None of which is to say this month's budget should depart from the expected commitment to a substantial stimulus package and consequent deficit. It is the necessary policy response. But this emerging divergence between elite consensus and public expectation is fraught with risk.
The central tenet of Paul Martin's successful fiscal efforts was a simple observation: Sweeping policy change best succeeds when the consent of the governed has been secured. Mr. Martin fostered and then relied on a nationwide enthusiasm for his fiscal prescriptions. But no such public consent has yet been granted for the accumulation of a new large deficit. Nor do we have the time necessary to gather such a public endorsement. Circumstances dictate that action must precede acceptance.
Perhaps if the Harper government had shown a little more agility with its initial policy response, things would be different. The past few months could have been put to use talking with Canadians about the choices facing them. Pledging surplus budgets and fictional asset sales only six weeks ago did little to condition Canadians for the change to come.
That being said, it's likely that no smooth transition was possible from the catechism of black-ink budgeting. The public aversion to deficits has taken firm root over the past 15 years. It cannot be expected to dissipate overnight - certainly not based on the broad assurances of a government that has been wildly contradictory in its public communications.
Which opens the door for Michael Ignatieff. By taking up this cause, he can shrewdly align the Liberal Party's economic message with the public mindset. Liberals should be the first to argue that government bears an obligation to couple any plan to explode the deficit with a corresponding program to later cut it back.
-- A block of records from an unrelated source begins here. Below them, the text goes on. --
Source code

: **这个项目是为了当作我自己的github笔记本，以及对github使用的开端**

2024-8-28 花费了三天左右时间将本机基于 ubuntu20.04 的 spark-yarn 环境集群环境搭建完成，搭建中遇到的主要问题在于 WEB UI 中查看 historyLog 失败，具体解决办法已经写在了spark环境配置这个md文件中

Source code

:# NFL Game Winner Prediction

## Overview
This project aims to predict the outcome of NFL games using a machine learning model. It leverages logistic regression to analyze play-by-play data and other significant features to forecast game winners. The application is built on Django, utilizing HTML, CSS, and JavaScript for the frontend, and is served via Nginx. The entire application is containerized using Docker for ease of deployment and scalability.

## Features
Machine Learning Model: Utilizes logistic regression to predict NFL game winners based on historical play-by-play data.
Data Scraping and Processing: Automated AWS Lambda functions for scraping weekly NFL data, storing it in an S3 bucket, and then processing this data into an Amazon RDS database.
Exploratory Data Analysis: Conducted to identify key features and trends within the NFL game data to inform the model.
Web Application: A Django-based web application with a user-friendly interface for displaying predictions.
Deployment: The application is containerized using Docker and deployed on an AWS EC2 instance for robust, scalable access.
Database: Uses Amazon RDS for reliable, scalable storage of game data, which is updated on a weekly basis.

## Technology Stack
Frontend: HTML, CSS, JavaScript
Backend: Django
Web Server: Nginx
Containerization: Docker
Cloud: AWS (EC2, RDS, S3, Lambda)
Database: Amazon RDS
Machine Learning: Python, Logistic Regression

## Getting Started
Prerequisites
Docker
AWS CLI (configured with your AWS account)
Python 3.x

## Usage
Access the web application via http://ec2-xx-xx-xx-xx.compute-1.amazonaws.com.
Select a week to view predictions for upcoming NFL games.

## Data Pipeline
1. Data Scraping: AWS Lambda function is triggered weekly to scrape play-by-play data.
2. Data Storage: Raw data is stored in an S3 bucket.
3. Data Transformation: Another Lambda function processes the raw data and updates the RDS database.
To be credible, such a program cannot be overly precise. But it must extend beyond windy promises that deficit financing is a temporary turn. Four commitments suggest themselves:
The stimulus package should be designed in the form of one-time capital transfers for infrastructure and endowments to entities such as the Canadian Foundation for Innovation. In this way, the budgetary hit will be mitigated.
A timeline should be established for reducing the deficit back to zero. Five years is a reasonable horizon.
A permanent all-party committee should be established to secure annual savings to federal program spending of no less than 2 per cent beginning in 2011 - and that transfers to fund health, education and social services would be targeted last and least of all.
Should any future surtaxes or levies be created to help reduce the deficit, they should be set up by law to last no longer than the five-year horizon.
Politically, these measures would give the Liberals a message distinct from the Harper government - one that echoes the need to act boldly now but reinforces the importance of ongoing fiscal stewardship. Economically, such an approach would serve to reassure a public unready for a sudden return to large deficits and calm taxpayers concerned that one of our great national advantages is being squandered.
When dealing with the sensitive psychology of a country in recession, this is no academic matter. Public and consumer confidence is the tonic that ultimately remedies recessionary pressures. A concrete commitment to fiscal responsibility is more than a political strategy. It is a vital component of our economic recovery.
Scott Reid was director of communications for former prime minister Paul Martin.